Amid all these, beatings, stress positions, asphyxiation, stimulated drowning, psychological and sexual violence are among an array of torture techniques used by the occupying Moroccan security forces to brutally silence Polisario Front activists and crush dissent. Victims of these Moroccan atrocities include students, political activists and supporters of self-determination for Western Sahara as well as people suspected of “terrorism” or ordinary crimes. As part of its occupation and colonial policies Moroccan security forces display brazen sense of impunity, beating protestors in plain sight in order to send a warning to others. These forces always use brute force and sheer violence to disrupt peaceful protests by the Sahrawi people. It is interesting to note that part of the reason for this completed impunity is that there is no credible third party on the ground doing anything about human rights abuses taking place there on regular basis. Furthermore the mandate for UN Peacekeeping in Western Sahara, known as Minurso, does not include human rights monitoring. This is despite vocal calls from Sahrawi people for international observation. Given Morocco’s long standing brutality in its occupation of Western Sahara, it should come as a surprise that Moroccan authorities have intensively  lobbied the UN Security Council to block any attempt to include human rights component to Minurso. A leaked Moroccan diplomatic cable intercepted by the Robert F. Kennedy Centre for Justice and Human Rights in 2016 shows the many ways Morocco has coerced, bribed and coopted the international community to prevent any scrutiny on its treatment of the people of Western Sahara.

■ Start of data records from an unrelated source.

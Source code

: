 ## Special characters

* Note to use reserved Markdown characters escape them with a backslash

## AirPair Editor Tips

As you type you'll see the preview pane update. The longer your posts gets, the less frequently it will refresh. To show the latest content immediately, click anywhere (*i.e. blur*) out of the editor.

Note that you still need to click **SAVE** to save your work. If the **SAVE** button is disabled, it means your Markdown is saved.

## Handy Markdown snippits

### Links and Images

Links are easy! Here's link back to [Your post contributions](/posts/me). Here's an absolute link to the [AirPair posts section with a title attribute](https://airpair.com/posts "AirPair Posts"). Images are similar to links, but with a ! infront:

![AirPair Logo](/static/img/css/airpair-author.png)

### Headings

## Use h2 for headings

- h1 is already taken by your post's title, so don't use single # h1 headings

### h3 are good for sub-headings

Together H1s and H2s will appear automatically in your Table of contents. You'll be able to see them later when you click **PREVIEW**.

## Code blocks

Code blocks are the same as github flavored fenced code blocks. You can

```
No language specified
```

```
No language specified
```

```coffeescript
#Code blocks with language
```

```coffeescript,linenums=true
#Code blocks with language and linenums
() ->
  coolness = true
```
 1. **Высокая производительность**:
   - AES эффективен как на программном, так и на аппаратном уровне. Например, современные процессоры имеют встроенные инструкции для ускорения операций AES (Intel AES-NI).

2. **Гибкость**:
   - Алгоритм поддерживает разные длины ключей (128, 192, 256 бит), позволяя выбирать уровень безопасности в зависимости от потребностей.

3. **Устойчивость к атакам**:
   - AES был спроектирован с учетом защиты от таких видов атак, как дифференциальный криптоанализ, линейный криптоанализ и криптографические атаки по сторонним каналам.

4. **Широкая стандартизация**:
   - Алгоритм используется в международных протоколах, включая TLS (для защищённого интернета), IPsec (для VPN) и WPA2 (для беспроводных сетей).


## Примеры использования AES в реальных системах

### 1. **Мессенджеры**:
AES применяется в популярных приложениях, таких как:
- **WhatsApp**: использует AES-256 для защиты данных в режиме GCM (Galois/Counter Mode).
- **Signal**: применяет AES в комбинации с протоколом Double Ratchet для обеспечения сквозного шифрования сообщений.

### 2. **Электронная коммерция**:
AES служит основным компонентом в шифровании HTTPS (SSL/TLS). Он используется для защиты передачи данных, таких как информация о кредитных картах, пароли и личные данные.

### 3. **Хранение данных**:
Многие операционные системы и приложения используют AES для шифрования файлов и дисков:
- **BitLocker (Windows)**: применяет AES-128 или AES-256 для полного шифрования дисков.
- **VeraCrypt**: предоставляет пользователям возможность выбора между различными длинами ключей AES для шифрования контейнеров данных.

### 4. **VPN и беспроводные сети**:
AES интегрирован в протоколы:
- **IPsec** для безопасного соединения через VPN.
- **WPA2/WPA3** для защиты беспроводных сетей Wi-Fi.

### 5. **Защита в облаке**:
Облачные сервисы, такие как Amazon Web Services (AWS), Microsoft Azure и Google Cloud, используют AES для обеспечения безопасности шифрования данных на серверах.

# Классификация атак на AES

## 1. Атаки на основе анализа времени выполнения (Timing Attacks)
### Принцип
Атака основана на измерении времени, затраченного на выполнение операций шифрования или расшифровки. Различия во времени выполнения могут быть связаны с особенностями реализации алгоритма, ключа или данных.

Things came to a head in March, 2016 when Morocco expelled UN staffers from Western Sahara after the former UN Secretary General Ban Ki-Moon referred to Morocco’s rule over the region as an “occupation” during a visit to Algeria. Not only that, Morocco continues to block many international journalists and human rights organisations from entering the occupied Western Sahara. To hide its heinous atrocities, the Kingdom of Morocco manipulate public opinion by hosting some international events such as COP 22 (For example in 2016) where those climate talks provided an excellent opportunity for the murderous king Hassan and the ruling elite to white wash their crimes, repression and authoritarianism and also make the international community to forget about the occupation that has been ongoing for more than four decades. They also provided an opportunity to green wash environmental crimes in the occupied zones of Western Sahara. The international community has to stand up and free Western Sahara from this brutal colonialism.

Solly Rakgomo@73904141.

Global Peace and Justice Project.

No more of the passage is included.